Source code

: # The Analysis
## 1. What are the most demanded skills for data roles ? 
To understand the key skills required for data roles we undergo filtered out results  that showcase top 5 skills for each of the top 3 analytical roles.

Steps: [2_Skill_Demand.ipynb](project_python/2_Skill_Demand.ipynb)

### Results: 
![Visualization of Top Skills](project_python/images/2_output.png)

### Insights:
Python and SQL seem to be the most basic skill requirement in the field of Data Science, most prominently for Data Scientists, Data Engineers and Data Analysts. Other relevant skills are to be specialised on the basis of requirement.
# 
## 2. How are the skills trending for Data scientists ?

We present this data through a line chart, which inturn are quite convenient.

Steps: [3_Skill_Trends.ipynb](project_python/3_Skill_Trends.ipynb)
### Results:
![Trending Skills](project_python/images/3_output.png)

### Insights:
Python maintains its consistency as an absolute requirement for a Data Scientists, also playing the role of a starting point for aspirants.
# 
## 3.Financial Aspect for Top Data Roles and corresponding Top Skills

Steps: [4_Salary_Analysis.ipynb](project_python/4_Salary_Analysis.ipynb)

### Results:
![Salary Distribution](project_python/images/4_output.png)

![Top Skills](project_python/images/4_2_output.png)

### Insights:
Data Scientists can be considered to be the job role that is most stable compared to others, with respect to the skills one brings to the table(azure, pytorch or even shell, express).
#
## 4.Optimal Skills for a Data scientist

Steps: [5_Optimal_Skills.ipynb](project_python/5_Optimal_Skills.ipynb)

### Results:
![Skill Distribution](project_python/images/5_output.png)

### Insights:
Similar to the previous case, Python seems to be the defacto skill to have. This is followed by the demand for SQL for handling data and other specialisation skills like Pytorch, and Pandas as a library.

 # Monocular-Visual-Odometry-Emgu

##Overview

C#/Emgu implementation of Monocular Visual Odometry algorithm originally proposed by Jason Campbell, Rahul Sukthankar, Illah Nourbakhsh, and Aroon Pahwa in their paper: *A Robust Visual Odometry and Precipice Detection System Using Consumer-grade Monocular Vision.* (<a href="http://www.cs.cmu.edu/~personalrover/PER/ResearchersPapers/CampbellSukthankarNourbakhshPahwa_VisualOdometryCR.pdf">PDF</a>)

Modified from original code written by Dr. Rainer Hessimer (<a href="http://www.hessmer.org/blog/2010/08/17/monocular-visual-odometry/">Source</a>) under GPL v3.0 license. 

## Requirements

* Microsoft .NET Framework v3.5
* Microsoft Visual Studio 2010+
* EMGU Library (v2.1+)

+-------+

Once you have read the listing, retype it in full, word for word.

Source code

: # The Analysis
## 1. What are the most demanded skills for data roles ? 
To understand the key skills required for data roles we undergo filtered out results  that showcase top 5 skills for each of the top 3 analytical roles.

Steps: [2_Skill_Demand.ipynb](project_python/2_Skill_Demand.ipynb)

### Results: 
![Visualization of Top Skills](project_python/images/2_output.png)

### Insights:
Python and SQL seem to be the most basic skill requirement in the field of Data Science, most prominently for Data Scientists, Data Engineers and Data Analysts. Other relevant skills are to be specialised on the basis of requirement.
# 
## 2. How are the skills trending for Data scientists ?

We present this data through a line chart, which inturn are quite convenient.

Steps: [3_Skill_Trends.ipynb](project_python/3_Skill_Trends.ipynb)
### Results:
![Trending Skills](project_python/images/3_output.png)

### Insights:
Python maintains its consistency as an absolute requirement for a Data Scientists, also playing the role of a starting point for aspirants.
# 
## 3.Financial Aspect for Top Data Roles and corresponding Top Skills

Steps: [4_Salary_Analysis.ipynb](project_python/4_Salary_Analysis.ipynb)

### Results:
![Salary Distribution](project_python/images/4_output.png)

![Top Skills](project_python/images/4_2_output.png)

### Insights:
Data Scientists can be considered to be the job role that is most stable compared to others, with respect to the skills one brings to the table(azure, pytorch or even shell, express).
#
## 4.Optimal Skills for a Data scientist

Steps: [5_Optimal_Skills.ipynb](project_python/5_Optimal_Skills.ipynb)

### Results:
![Skill Distribution](project_python/images/5_output.png)

### Insights:
Similar to the previous case, Python seems to be the defacto skill to have. This is followed by the demand for SQL for handling data and other specialisation skills like Pytorch, and Pandas as a library.

 # Monocular-Visual-Odometry-Emgu

##Overview

C#/Emgu implementation of Monocular Visual Odometry algorithm originally proposed by Jason Campbell, Rahul Sukthankar, Illah Nourbakhsh, and Aroon Pahwa in their paper: *A Robust Visual Odometry and Precipice Detection System Using Consumer-grade Monocular Vision.* (<a href="http://www.cs.cmu.edu/~personalrover/PER/ResearchersPapers/CampbellSukthankarNourbakhshPahwa_VisualOdometryCR.pdf">PDF</a>)

Modified from original code written by Dr. Rainer Hessimer (<a href="http://www.hessmer.org/blog/2010/08/17/monocular-visual-odometry/">Source</a>) under GPL v3.0 license. 

## Requirements

* Microsoft .NET Framework v3.5
* Microsoft Visual Studio 2010+
* EMGU Library (v2.1+)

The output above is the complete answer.